Sharing Ideas and Expertise
Like a coffeehouse culture, SharePoint brings communities of employees together around common ideas and interests. For example, SharePoint Online My Sites lets you create your own personal site to share information and professional expertise. You can use “my profile” to create your professional biography that includes projects you have worked on, interests, education, and skills. The “colleagues” feature of My Sites suggests co-workers you might want to connect with. This provides a way to collaborate with colleagues that you may not otherwise realize have similar interests and activities.

SharePoint Online makes it easy to find specific talent within your organization. The SharePoint “organizational browser” and “people search” features help you locate peers, find managers and the people who report to them, and view each person’s profile information.

Using the “organizational browser,” employees can see an organizational chart with each user profile. They can also search for people based on attributes stored in their My Sites profile. In the screenshot above, for example, Erika identifies her expertise at improving organizational processes, a skill others in her company may want to tap into.  SharePoint and the suite of Office 365 tools also display presence information, so you can see if specific people are available. From a SharePoint site, for example, you can easily start an IM conversation just by accessing a user’s name.
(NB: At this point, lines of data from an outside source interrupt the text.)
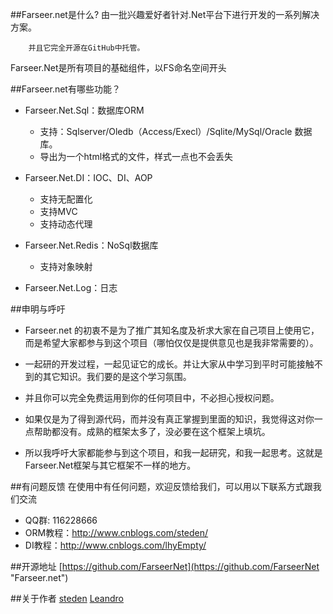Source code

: ﻿##Farseer.net是什么?
        由一批兴趣爱好者针对.Net平台下进行开发的一系列解决方案。

        并且它完全开源在GitHub中托管。
        

Farseer.Net是所有项目的基础组件，以FS命名空间开头


##Farseer.net有哪些功能？
* Farseer.Net.Sql：数据库ORM
  *  支持：Sqlserver/Oledb（Access/Execl）/Sqlite/MySql/Oracle 数据库。
  *  导出为一个html格式的文件，样式一点也不会丢失
    
* Farseer.Net.DI：IOC、DI、AOP
    * 支持无配置化
    * 支持MVC
    * 支持动态代理
    
* Farseer.Net.Redis：NoSql数据库
    * 支持对象映射
    
* Farseer.Net.Log：日志

##申明与呼吁
 * Farseer.net 的初衷不是为了推广其知名度及祈求大家在自己项目上使用它，而是希望大家都参与到这个项目（哪怕仅仅是提供意见也是我非常需要的）。

* 一起研的开发过程，一起见证它的成长。并让大家从中学习到平时可能接触不到的其它知识。我们要的是这个学习氛围。

* 并且你可以完全免费运用到你的任何项目中，不必担心授权问题。

* 如果仅是为了得到源代码，而并没有真正掌握到里面的知识，我觉得这对你一点帮助都没有。成熟的框架太多了，没必要在这个框架上填坑。

* 所以我呼吁大家都能参与到这个项目，和我一起研究，和我一起思考。这就是Farseer.Net框架与其它框架不一样的地方。

##有问题反馈
在使用中有任何问题，欢迎反馈给我们，可以用以下联系方式跟我们交流

* QQ群: 116228666
* ORM教程：http://www.cnblogs.com/steden/
* DI教程：http://www.cnblogs.com/lhyEmpty/

##开源地址
[https://github.com/FarseerNet](https://github.com/FarseerNet "Farseer.net")

##关于作者
[steden](http://www.cnblogs.com/steden/)
[Leandro](http://www.cnblogs.com/lhyEmpty/)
Keeping Information Protected
For those wanting to gather in-depth information or have information sent to them in a streamlined way, SharePoint offers the ability to schedule RSS feeds for specific topics or content. In addition, employees can craft or contribute to wikis and blogs.

No matter how they use SharePoint Online, users don’t need to worry about sharing sensitive information like they do with Google+. SharePoint gives IT administrators the security tools they need to protect company information including permissions and Information Rights Management.

Google+ a Minus for Businesses
By contrast, Google punts social networking capabilities to Google+, which wasn’t built for business users. For one thing, Google fails to provide a service level agreement for Google+, which defines the level of service enterprises can count on.  Google+ also lacks the administrative features that give IT managers control over sensitive information.  Google+ provides nothing like the Microsoft Exchange global address list or the SharePoint organizational browser. And if that’s not enough, Google+ is still a beta experience.

Google has built Google+ as a central hub that encourages traffic to the company’s ad-funded technologies like search, Android, Picasa and YouTube. It requires Google+ users to sign and comply with its consumer terms of service. If an organization wants to administer Google+ within a business, Google provides no option to disable its games. It provides only “yes” and “no” access privileges with no other administrative controls and no privacy settings.

There are no centrally built and deployed sharing circles, and Google+ delivers no warnings when a user shares information externally. Instead, the company has designed a service built for consumer scenarios like watching videos on YouTube, playing games online with friends, and sharing thoughts and links with circles of friends.

That might be sufficient if you’re a consumer. But it certainly doesn’t meet the needs of today’s enterprises. If your business wants to improve collaboration and maximize your talent, SharePoint Online and Office 365 are where it’s at socially.